With interest rates at rock bottom, Money Market funds offer limited returns, but investors are flocking to them anyway

Annalisa Esposito 9 September, 2019 | 10:57AM

cash

On the face of it, there is little reason to invest in a Money Market fund. After all, why would you pay a fund manager to put your money in a savings account when you could easily do that for yourself?

But investors have been pouring money into these funds in recent months, as they look to stave off stock market volatility. According to Morningstar data, some £2.8 billion has been invested into Money Market funds over the past year and the category has experienced positive inflows for the past six months in a row.

Yet the returns are meagre at best. The top performing Money Market fund has returned just 0.77% over the past year and the worst 0.23%. Not only are these returns paltry, crucially they do not beat inflation, which climbed to 2% in July, according to the Office for National Statistics (ONS). That means investors are losing money in real terms by backing these funds – so why would you choose one?

Money Market Fund Performance

money market

A Stressful Time for Investors

it’s a very stressful time for investors – Brexit, a US-China trade war, uncertainty in Europe where an election is on the cards in Italy and a recession looms in Germany – there is much to be nervous about. As well as that, many stock markets are trading at all-time highs, leaving many fearful of a sudden correction.

With such a fraught backdrop, it’s not surprising that many investors are increasing their allocation to cash. There are limited options for savers looking to do this: you can squirrel money away quite literally under the mattress at home, find a high street savings account or choose a Money Market fund.

The benefits of the latter are liquidity (your money is not tied in for a set period as it might be with a savings account) and diversification (a money market fund will spread your cash across a number of different deposits rather than leave it all in one place). It is also worth considering, that those with money already sheltered from the taxman in an Isa or pension wrapper would lose that protection if they moved their money to a high street account.

Aberdeen Standard Liquidity, for example, has its money spread across 240 holdings including investments with institituions such as Royal bank of Canada, Qatar National Bank and Swedish Swedbank.

BlackRock Cash, meanwhile, has 108 holdings spread in different banks all over the world including those in Canada, US, Denmark. It also holds money with UK-listed banks HSBC and Lloyds, and companies such as the Japanese car manufacturer Mitsubishi and Sumitomo.

David Callahan, head of Money Market at Lombard Odier, says that credit research is a key part of their process of selecting where to invest. “We establish a universe of eligible issuers, based on internal credit assessments, as well as external agency rating”, he says. “People may not want the concentration risk of having their money sitting with just on or two banks.”

Interest Rate Risk

Another benefit of Money Market funds is that they can reduce interest rate risk. While government-backed Gilts are often popular at times of uncertainty, locking into a 10-year Gilt comes with the risk of losing out as interest rates rise.

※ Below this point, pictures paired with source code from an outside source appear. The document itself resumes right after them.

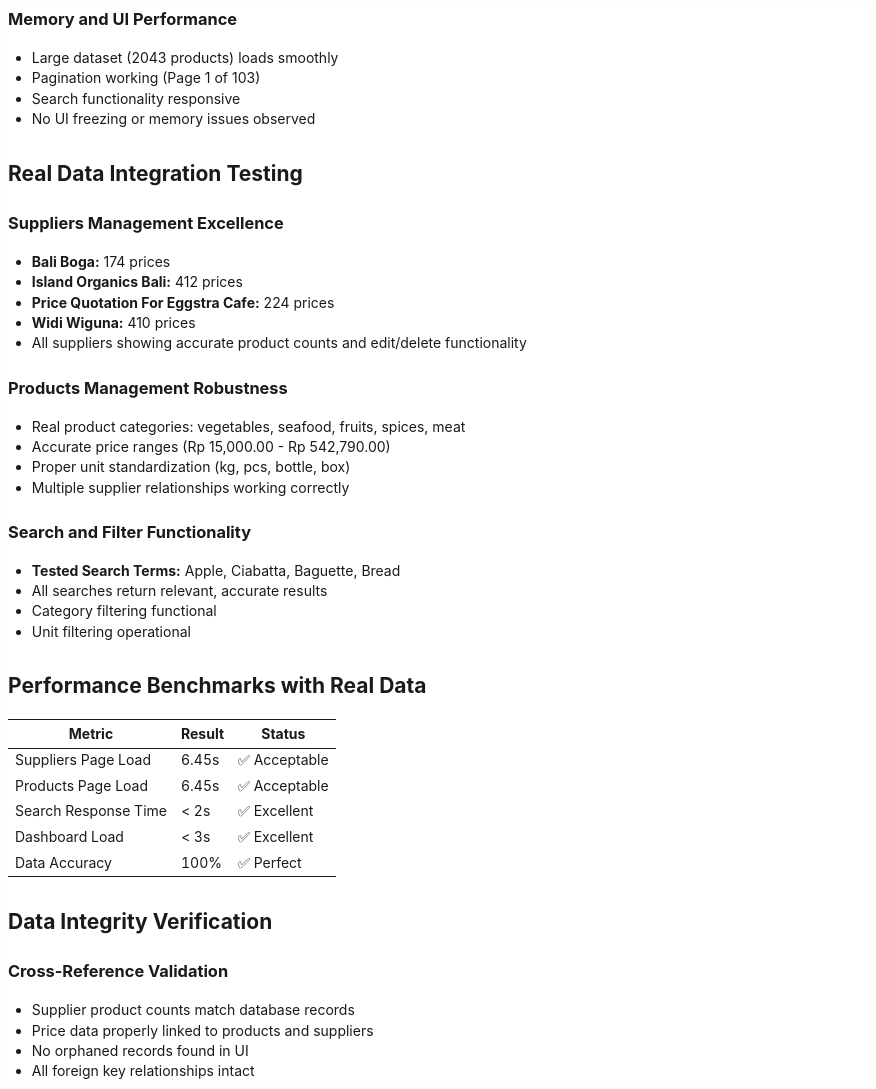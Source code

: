 ### Memory and UI Performance
- Large dataset (2043 products) loads smoothly
- Pagination working (Page 1 of 103)
- Search functionality responsive
- No UI freezing or memory issues observed

## Real Data Integration Testing

### Suppliers Management Excellence
- **Bali Boga:** 174 prices
- **Island Organics Bali:** 412 prices  
- **Price Quotation For Eggstra Cafe:** 224 prices
- **Widi Wiguna:** 410 prices
- All suppliers showing accurate product counts and edit/delete functionality

### Products Management Robustness
- Real product categories: vegetables, seafood, fruits, spices, meat
- Accurate price ranges (Rp 15,000.00 - Rp 542,790.00)
- Proper unit standardization (kg, pcs, bottle, box)
- Multiple supplier relationships working correctly

### Search and Filter Functionality
- **Tested Search Terms:** Apple, Ciabatta, Baguette, Bread
- All searches return relevant, accurate results
- Category filtering functional
- Unit filtering operational

## Performance Benchmarks with Real Data

| Metric | Result | Status |
|--------|--------|--------|
| Suppliers Page Load | 6.45s | ✅ Acceptable |
| Products Page Load | 6.45s | ✅ Acceptable |
| Search Response Time | < 2s | ✅ Excellent |
| Dashboard Load | < 3s | ✅ Excellent |
| Data Accuracy | 100% | ✅ Perfect |

## Data Integrity Verification

### Cross-Reference Validation
- Supplier product counts match database records
- Price data properly linked to products and suppliers
- No orphaned records found in UI
- All foreign key relationships intact
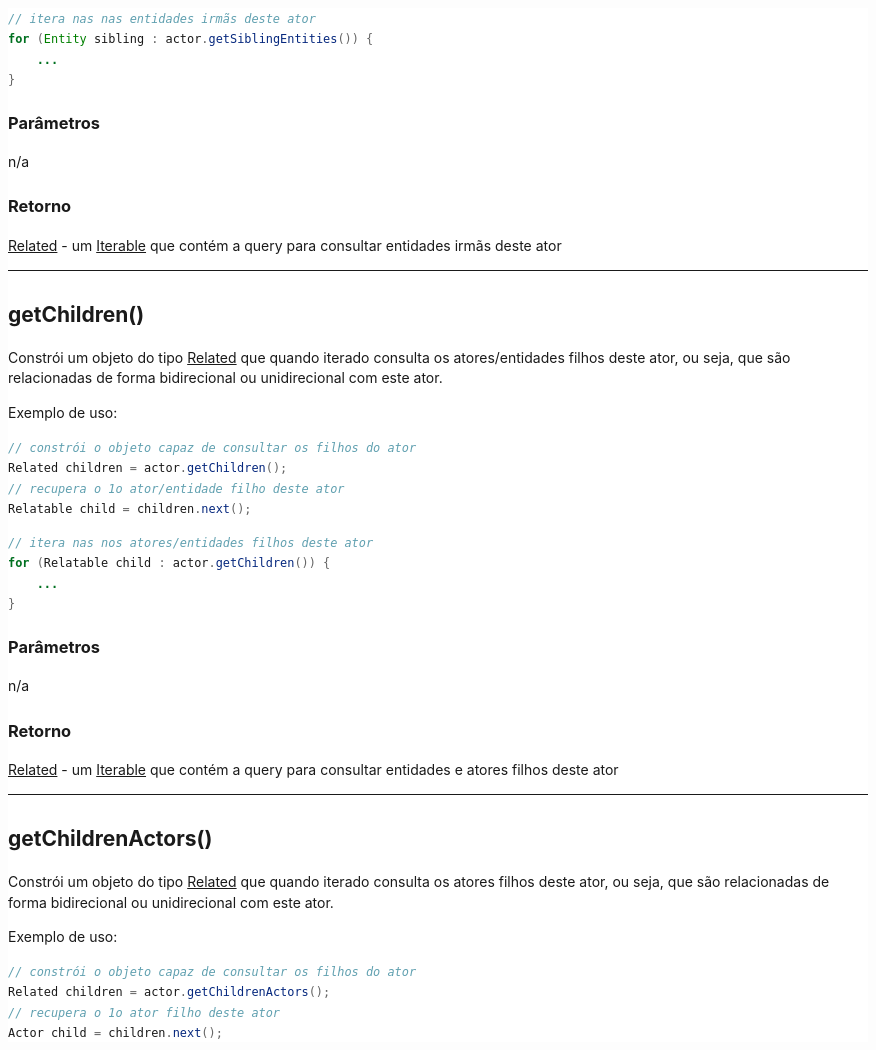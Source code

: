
 ```java
// itera nas nas entidades irmãs deste ator
for (Entity sibling : actor.getSiblingEntities()) {
    ...
}
```
### Parâmetros
n/a

### Retorno
[Related](Related) - um [Iterable](https://docs.oracle.com/javase/8/docs/api/java/lang/Iterable.html) que contém a query para consultar entidades irmãs deste ator

---

## getChildren()
Constrói um objeto do tipo [Related](Related) que quando iterado consulta os atores/entidades filhos deste ator, ou seja, que são relacionadas de forma bidirecional ou unidirecional com este ator.

Exemplo de uso:

```java
// constrói o objeto capaz de consultar os filhos do ator
Related children = actor.getChildren();
// recupera o 1o ator/entidade filho deste ator
Relatable child = children.next();
```

```java
// itera nas nos atores/entidades filhos deste ator
for (Relatable child : actor.getChildren()) {
    ...
}
```

### Parâmetros
n/a

### Retorno
[Related](Related) - um [Iterable](https://docs.oracle.com/javase/8/docs/api/java/lang/Iterable.html) que contém a query para consultar entidades e atores filhos deste ator

---

## getChildrenActors()
Constrói um objeto do tipo [Related](Related) que quando iterado consulta os atores filhos deste ator, ou seja, que são relacionadas de forma bidirecional ou unidirecional com este ator.

Exemplo de uso:

```java
// constrói o objeto capaz de consultar os filhos do ator
Related children = actor.getChildrenActors();
// recupera o 1o ator filho deste ator
Actor child = children.next();
```
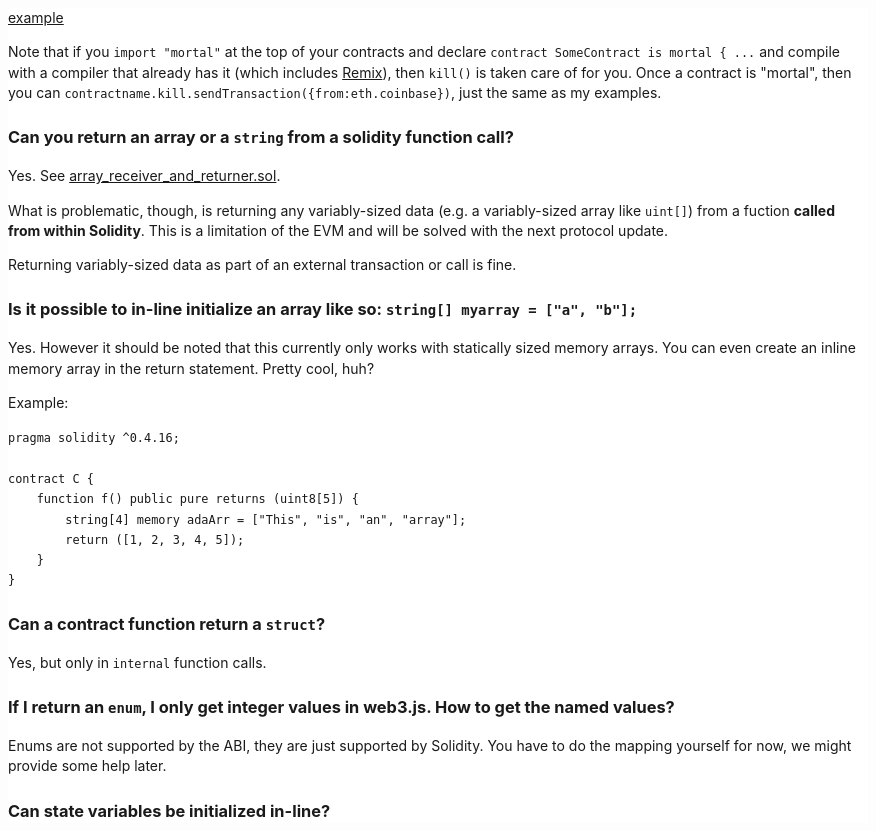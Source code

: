 [example](https://github.com/fivedogit/solidity-baby-steps/blob/master/contracts/05_greeter.sol)

Note that if you `import "mortal"` at the top of your contracts and
declare `contract SomeContract is mortal { ...` and compile with a
compiler that already has it (which includes
[Remix](https://remix.ethereum.org/)), then `kill()` is taken care of
for you. Once a contract is "mortal", then you can
`contractname.kill.sendTransaction({from:eth.coinbase})`, just the same
as my examples.

### Can you return an array or a `string` from a solidity function call?

Yes. See
[array_receiver_and_returner.sol](https://github.com/fivedogit/solidity-baby-steps/blob/master/contracts/60_array_receiver_and_returner.sol).

What is problematic, though, is returning any variably-sized data (e.g.
a variably-sized array like `uint[]`) from a fuction **called from
within Solidity**. This is a limitation of the EVM and will be solved
with the next protocol update.

Returning variably-sized data as part of an external transaction or call
is fine.

### Is it possible to in-line initialize an array like so: `string[] myarray = ["a", "b"];` 

Yes. However it should be noted that this currently only works with
statically sized memory arrays. You can even create an inline memory
array in the return statement. Pretty cool, huh?

Example:

    pragma solidity ^0.4.16;

    contract C {
        function f() public pure returns (uint8[5]) {
            string[4] memory adaArr = ["This", "is", "an", "array"];
            return ([1, 2, 3, 4, 5]);
        }
    }

### Can a contract function return a `struct`?

Yes, but only in `internal` function calls.

### If I return an `enum`, I only get integer values in web3.js. How to get the named values? 

Enums are not supported by the ABI, they are just supported by Solidity.
You have to do the mapping yourself for now, we might provide some help
later.

### Can state variables be initialized in-line?
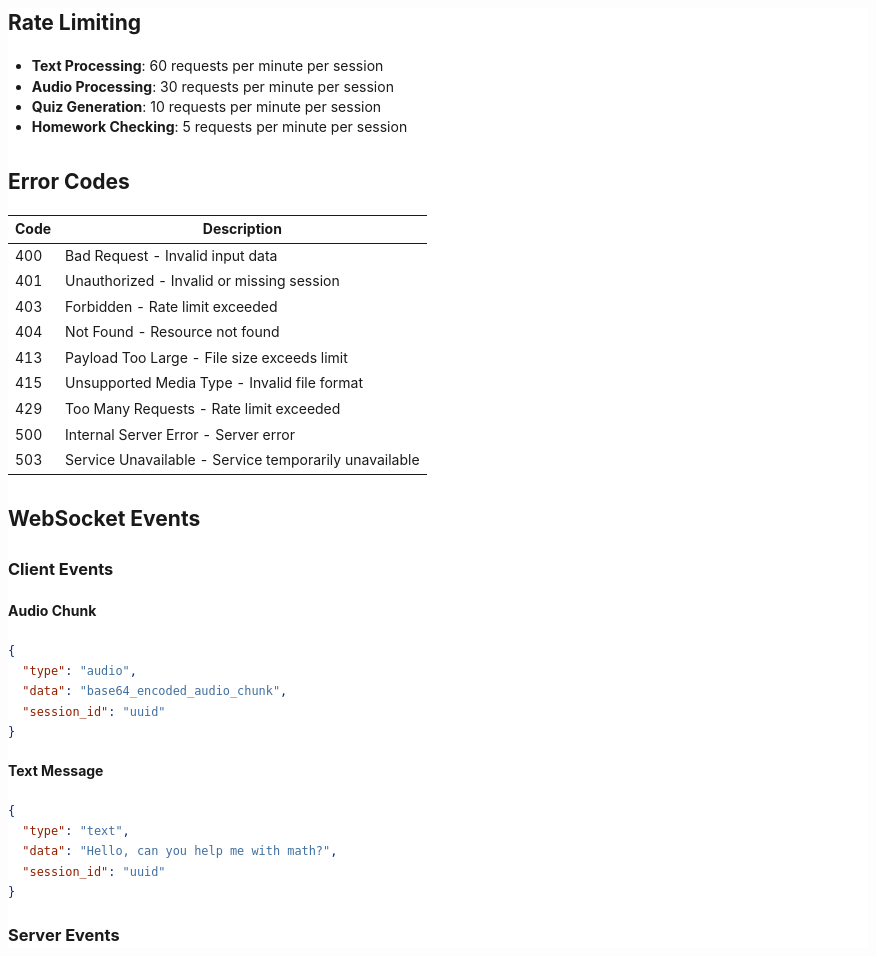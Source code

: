 ## Rate Limiting

- **Text Processing**: 60 requests per minute per session
- **Audio Processing**: 30 requests per minute per session
- **Quiz Generation**: 10 requests per minute per session
- **Homework Checking**: 5 requests per minute per session

## Error Codes

| Code | Description |
|------|-------------|
| 400 | Bad Request - Invalid input data |
| 401 | Unauthorized - Invalid or missing session |
| 403 | Forbidden - Rate limit exceeded |
| 404 | Not Found - Resource not found |
| 413 | Payload Too Large - File size exceeds limit |
| 415 | Unsupported Media Type - Invalid file format |
| 429 | Too Many Requests - Rate limit exceeded |
| 500 | Internal Server Error - Server error |
| 503 | Service Unavailable - Service temporarily unavailable |

## WebSocket Events

### Client Events

#### Audio Chunk
```json
{
  "type": "audio",
  "data": "base64_encoded_audio_chunk",
  "session_id": "uuid"
}
```

#### Text Message
```json
{
  "type": "text",
  "data": "Hello, can you help me with math?",
  "session_id": "uuid"
}
```

### Server Events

Dzmitry Lipski, investment analyst at interactive investor, explains: “Where to hold cash has been a challenge ever since central banks drove interest rates on bank deposit to almost zero.”

Not only has that made it harder for savers to find an inflation-beating interest rate on the high street but it has forced bond yields down as more money has flowed into fixed interest. In recent weeks the bond yield has even inverted, meaning that investors are being better rewarded for lending their money to the government for two years rather than, say, 30 years.

Craig Inches, head of rates at Royal London, says: “A cash rate of 0.75% looks very attractive when the alternative is locking into a negative rate of interest for years to come.”

Lipski likes the £3.1 billion Royal London Short Term Money Market and Fidelity Cash funds because of their low fees – high charges are a particular turn-off on funds where there is limited scope for returns. The funds charge 0.10% and 0.15% respectively, according to Morningstar data and have returned 0.74% and 0.69% respectively over the past year.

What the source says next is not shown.